TASK REQUIREMENTS:
Work through the entries that follow and state how many lines contain the word "provided". Only the number is wanted.

EXTRACTED INFORMATION:
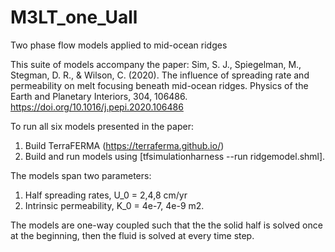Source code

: # M3LT_one_Uall

Two phase flow models applied to mid-ocean ridges

This suite of models accompany the paper:
Sim, S. J., Spiegelman, M., Stegman, D. R., & Wilson, C. (2020). The influence of spreading rate and permeability on melt focusing beneath mid-ocean ridges. Physics of the Earth and Planetary Interiors, 304, 106486. https://doi.org/10.1016/j.pepi.2020.106486

To run all six models presented in the paper:
1) Build TerraFERMA (https://terraferma.github.io/) 
2) Build and run models using [tfsimulationharness --run ridgemodel.shml].

The models span two parameters:
1) Half spreading rates, U_0 = 2,4,8 cm/yr
2) Intrinsic permeability, K_0 = 4e-7, 4e-9 m2.  

The models are one-way coupled such that the the solid half is solved once at the beginning, then the fluid is solved at every time step.
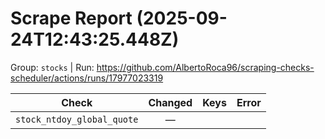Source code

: # Scrape Report (2025-09-24T12:43:25.448Z)

Group: `stocks`  |  Run: https://github.com/AlbertoRoca96/scraping-checks-scheduler/actions/runs/17977023319

| Check | Changed | Keys | Error |
|---|:---:|:--|:--|
| `stock_ntdoy_global_quote` | — |  |  |
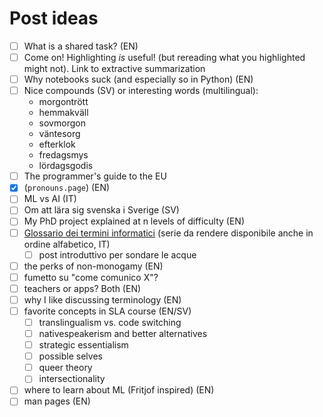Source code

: # Post ideas
- [ ] What is a shared task? (EN)
- [ ] Come on! Highlighting _is_ useful! (but rereading what you highlighted might not). Link to extractive summarization
- [ ] Why notebooks suck (and especially so in Python) (EN)
- [ ] Nice compounds (SV) or interesting words (multilingual):
    - morgontrött
    - hemmakväll
    - sovmorgon
    - väntesorg
    - efterklok
    - fredagsmys
    - lördagsgodis
- [ ] The programmer's guide to the EU
- [x] (`pronouns.page`) (EN)
- [ ] ML vs AI (IT)
- [ ] Om att lära sig svenska i Sverige (SV)
- [ ] My PhD project explained at n levels of difficulty (EN)
- [ ] [Glossario dei termini informatici](https://hackmd.io/ZsFrh0JNQZehvvpBnlwnVQ) (serie da rendere disponibile anche in ordine alfabetico, IT)
    - [ ] post introduttivo per sondare le acque
- [ ] the perks of non-monogamy (EN)
- [ ] fumetto su "come comunico X"?
- [ ] teachers or apps? Both (EN)
- [ ] why I like discussing terminology (EN)
- [ ] favorite concepts in SLA course (EN/SV)
    - [ ] translingualism vs. code switching
    - [ ] nativespeakerism and better alternatives
    - [ ] strategic essentialism
    - [ ] possible selves
    - [ ] queer theory
    - [ ] intersectionality
- [ ] where to learn about ML (Fritjof inspired) (EN)
- [ ] man pages (EN)
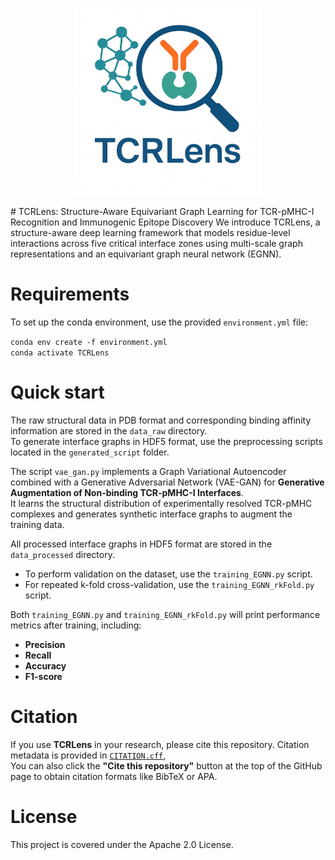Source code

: <p align="center">
  <img src="Logo.jpg" alt="TCRLens Logo" width="300"/>
</p>
# TCRLens: Structure-Aware Equivariant Graph Learning for TCR-pMHC-I Recognition and Immunogenic Epitope Discovery
We introduce TCRLens, a structure-aware deep learning framework that models residue-level interactions across five critical interface zones using multi-scale graph representations and an equivariant graph neural network (EGNN).

# Requirements
To set up the conda environment, use the provided `environment.yml` file:<br>

`conda env create -f environment.yml`<br>
`conda activate TCRLens`

# Quick start
The raw structural data in PDB format and corresponding binding affinity information are stored in the `data_raw` directory.  
To generate interface graphs in HDF5 format, use the preprocessing scripts located in the `generated_script` folder.


The script `vae_gan.py` implements a Graph Variational Autoencoder combined with a Generative Adversarial Network (VAE-GAN) for **Generative Augmentation of Non-binding TCR-pMHC-I Interfaces**.  
It learns the structural distribution of experimentally resolved TCR-pMHC complexes and generates synthetic interface graphs to augment the training data.

All processed interface graphs in HDF5 format are stored in the `data_processed` directory.

- To perform validation on the dataset, use the `training_EGNN.py` script.
- For repeated k-fold cross-validation, use the `training_EGNN_rkFold.py` script.

Both `training_EGNN.py` and `training_EGNN_rkFold.py` will print performance metrics after training, including:

- **Precision**
- **Recall**
- **Accuracy**
- **F1-score**

#  Citation

If you use **TCRLens** in your research, please cite this repository.
Citation metadata is provided in [`CITATION.cff`](./CITATION.cff),  
You can also click the **"Cite this repository"** button at the top of the GitHub page to obtain citation formats like BibTeX or APA.

# License
This project is covered under the Apache 2.0 License.






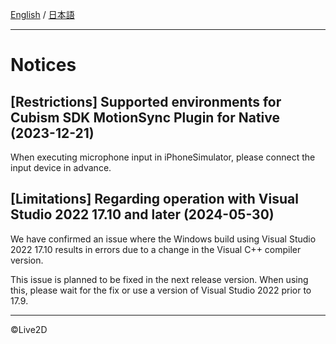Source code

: [English](NOTICE.md) / [日本語](NOTICE.ja.md)

---

# Notices

## [Restrictions] Supported environments for Cubism SDK MotionSync Plugin for Native (2023-12-21)

When executing microphone input in iPhoneSimulator, please connect the input device in advance.


## [Limitations] Regarding operation with Visual Studio 2022 17.10 and later (2024-05-30)

We have confirmed an issue where the Windows build using Visual Studio 2022 17.10 results in errors due to a change in the Visual C++ compiler version.

This issue is planned to be fixed in the next release version. When using this, please wait for the fix or use a version of Visual Studio 2022 prior to 17.9.


---

©Live2D
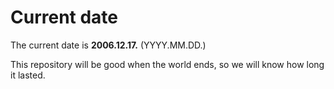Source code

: # Current date

The current date is **2006.12.17.** (YYYY.MM.DD.)

This repository will be good when the world ends, so we will know how long it lasted.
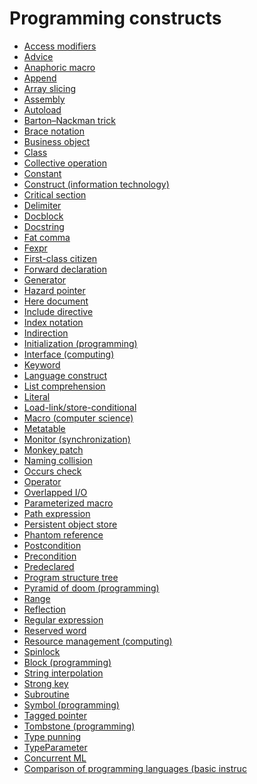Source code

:# Programming constructs


- [Access modifiers](https://en.wikipedia.org/wiki/Access_modifiers)
- [Advice](https://en.wikipedia.org/wiki/Advice_(programming))
- [Anaphoric macro](https://en.wikipedia.org/wiki/Anaphoric_macro)
- [Append](https://en.wikipedia.org/wiki/Append)
- [Array slicing](https://en.wikipedia.org/wiki/Array_slicing)
- [Assembly](https://en.wikipedia.org/wiki/Assembly_(programming))
- [Autoload](https://en.wikipedia.org/wiki/Autoload)
- [Barton–Nackman trick](https://en.wikipedia.org/wiki/Barton%E2%80%93Nackman_trick)
- [Brace notation](https://en.wikipedia.org/wiki/Brace_notation)
- [Business object](https://en.wikipedia.org/wiki/Business_object)
- [Class](https://en.wikipedia.org/wiki/Class_(computer_programming))
- [Collective operation](https://en.wikipedia.org/wiki/Collective_operation)
- [Constant](https://en.wikipedia.org/wiki/Constant_(computer_programming))
- [Construct (information technology)](https://en.wikipedia.org/wiki/Construct_(information_technology))
- [Critical section](https://en.wikipedia.org/wiki/Critical_section)
- [Delimiter](https://en.wikipedia.org/wiki/Delimiter)
- [Docblock](https://en.wikipedia.org/wiki/Docblock)
- [Docstring](https://en.wikipedia.org/wiki/Docstring)
- [Fat comma](https://en.wikipedia.org/wiki/Fat_comma)
- [Fexpr](https://en.wikipedia.org/wiki/Fexpr)
- [First-class citizen](https://en.wikipedia.org/wiki/First-class_citizen)
- [Forward declaration](https://en.wikipedia.org/wiki/Forward_declaration)
- [Generator](https://en.wikipedia.org/wiki/Generator_(computer_programming))
- [Hazard pointer](https://en.wikipedia.org/wiki/Hazard_pointer)
- [Here document](https://en.wikipedia.org/wiki/Here_document)
- [Include directive](https://en.wikipedia.org/wiki/Include_directive)
- [Index notation](https://en.wikipedia.org/wiki/Index_notation)
- [Indirection](https://en.wikipedia.org/wiki/Indirection)
- [Initialization (programming)](https://en.wikipedia.org/wiki/Initialization_(programming))
- [Interface (computing)](https://en.wikipedia.org/wiki/Interface_(computing))
- [Keyword](https://en.wikipedia.org/wiki/Keyword_(computer_programming))
- [Language construct](https://en.wikipedia.org/wiki/Language_construct)
- [List comprehension](https://en.wikipedia.org/wiki/List_comprehension)
- [Literal](https://en.wikipedia.org/wiki/Literal_(computer_programming))
- [Load-link/store-conditional](https://en.wikipedia.org/wiki/Load-link/store-conditional)
- [Macro (computer science)](https://en.wikipedia.org/wiki/Macro_(computer_science))
- [Metatable](https://en.wikipedia.org/wiki/Metatable)
- [Monitor (synchronization)](https://en.wikipedia.org/wiki/Monitor_(synchronization))
- [Monkey patch](https://en.wikipedia.org/wiki/Monkey_patch)
- [Naming collision](https://en.wikipedia.org/wiki/Naming_collision)
- [Occurs check](https://en.wikipedia.org/wiki/Occurs_check)
- [Operator](https://en.wikipedia.org/wiki/Operator_(computer_programming))
- [Overlapped I/O](https://en.wikipedia.org/wiki/Overlapped_I/O)
- [Parameterized macro](https://en.wikipedia.org/wiki/Parameterized_macro)
- [Path expression](https://en.wikipedia.org/wiki/Path_expression)
- [Persistent object store](https://en.wikipedia.org/wiki/Persistent_object_store)
- [Phantom reference](https://en.wikipedia.org/wiki/Phantom_reference)
- [Postcondition](https://en.wikipedia.org/wiki/Postcondition)
- [Precondition](https://en.wikipedia.org/wiki/Precondition)
- [Predeclared](https://en.wikipedia.org/wiki/Predeclared)
- [Program structure tree](https://en.wikipedia.org/wiki/Program_structure_tree)
- [Pyramid of doom (programming)](https://en.wikipedia.org/wiki/Pyramid_of_doom_(programming))
- [Range](https://en.wikipedia.org/wiki/Range_(computer_programming))
- [Reflection](https://en.wikipedia.org/wiki/Reflection_(computer_programming))
- [Regular expression](https://en.wikipedia.org/wiki/Regular_expression)
- [Reserved word](https://en.wikipedia.org/wiki/Reserved_word)
- [Resource management (computing)](https://en.wikipedia.org/wiki/Resource_management_(computing))
- [Spinlock](https://en.wikipedia.org/wiki/Spinlock)
- [Block (programming)](https://en.wikipedia.org/wiki/Block_(programming))
- [String interpolation](https://en.wikipedia.org/wiki/String_interpolation)
- [Strong key](https://en.wikipedia.org/wiki/Strong_key)
- [Subroutine](https://en.wikipedia.org/wiki/Subroutine)
- [Symbol (programming)](https://en.wikipedia.org/wiki/Symbol_(programming))
- [Tagged pointer](https://en.wikipedia.org/wiki/Tagged_pointer)
- [Tombstone (programming)](https://en.wikipedia.org/wiki/Tombstone_(programming))
- [Type punning](https://en.wikipedia.org/wiki/Type_punning)
- [TypeParameter](https://en.wikipedia.org/wiki/TypeParameter)
- [Concurrent ML](https://en.wikipedia.org/wiki/Concurrent_ML)
- [Comparison of programming languages (basic instruc](https://en.wikipedia.org/wiki/Comparison_of_programming_languages_(basic_instructions))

ANSWER SPACE:
2